Q: How much has your previous career helped shape your current career? Does your experience in visual arts help you or hinder you when you’re trying to put an image – or a scene, or a story – to music?

A: My background as a visual artist is that first I’m a painter, and second, I worked in film administration for many years. Yes, both of these skills have been very helpful to me as a musician. First off, I know how to get a production off the ground because I worked in production. I think I can administer a project well – resources permitting. I respect the idea of schedules and budgets and the need to work out how we are going pay for x, y or z.

I think the entrepreneurial aspect of being a musician is hard for musicians to accept. We’re taught somehow that it’s un-cool. The public also endorses the idea that a musician is not an entrepreneur (especially in Africa) because it’s not part of the romance of being a musician. A musician is not supposed to care about money or being organized. For some reason, the public also likes to think that we are more ‘real’ if we are high, semi-educated and disorganized.

Visual arts itself has always been a part of my life – since I was a child. I take it for granted. I don’t think ideas for stories were ever going to be my problem. However, it has been a huge learning curve for me to get a handle on how to control my image and the steps towards having a consistent creative direction without quite enough budget.

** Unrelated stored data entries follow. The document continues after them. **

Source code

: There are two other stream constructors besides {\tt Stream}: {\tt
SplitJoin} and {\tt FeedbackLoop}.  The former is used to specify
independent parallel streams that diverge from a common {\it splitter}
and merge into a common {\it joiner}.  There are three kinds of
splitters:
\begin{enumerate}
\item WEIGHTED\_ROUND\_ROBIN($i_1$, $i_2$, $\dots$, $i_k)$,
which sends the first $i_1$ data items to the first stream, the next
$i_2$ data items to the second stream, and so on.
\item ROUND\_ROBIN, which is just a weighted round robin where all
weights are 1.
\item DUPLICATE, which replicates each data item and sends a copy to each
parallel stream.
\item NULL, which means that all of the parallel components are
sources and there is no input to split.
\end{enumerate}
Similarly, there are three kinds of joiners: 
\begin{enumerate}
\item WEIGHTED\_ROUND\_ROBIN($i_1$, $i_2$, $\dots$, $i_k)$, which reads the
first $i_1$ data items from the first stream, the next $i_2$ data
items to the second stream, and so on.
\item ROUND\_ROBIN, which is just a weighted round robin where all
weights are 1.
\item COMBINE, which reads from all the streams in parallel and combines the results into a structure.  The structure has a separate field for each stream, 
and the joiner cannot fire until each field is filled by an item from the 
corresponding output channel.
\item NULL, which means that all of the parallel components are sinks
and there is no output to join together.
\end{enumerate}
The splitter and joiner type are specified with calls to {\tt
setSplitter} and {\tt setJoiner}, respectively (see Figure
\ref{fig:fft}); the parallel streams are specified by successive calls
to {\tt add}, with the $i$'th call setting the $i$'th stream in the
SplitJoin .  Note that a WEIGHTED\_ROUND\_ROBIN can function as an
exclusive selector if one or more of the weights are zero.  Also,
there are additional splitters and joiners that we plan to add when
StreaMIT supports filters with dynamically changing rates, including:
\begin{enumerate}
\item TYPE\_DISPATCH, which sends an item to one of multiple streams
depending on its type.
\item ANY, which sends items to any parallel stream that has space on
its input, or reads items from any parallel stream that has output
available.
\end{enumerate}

I’m only just now in a position where I can start attending to that. But I trust my eye for balance and color. I think learning how to communicate with artistic teams is crucial, and both within and outside of the structure of a record company, it can take some serious figuring out. It’s one of those things that can be an unprecedented pain the ass if you’re not ready for it.

Netsayi will be performing at 8pm Saturday (July 19) in the Courtyard Café at MASS MoCA in North Adams. In case of rain, the concert will be moved inside to Club B-10. Tickets are $20 preferred; $12 in advance; $16 at the door.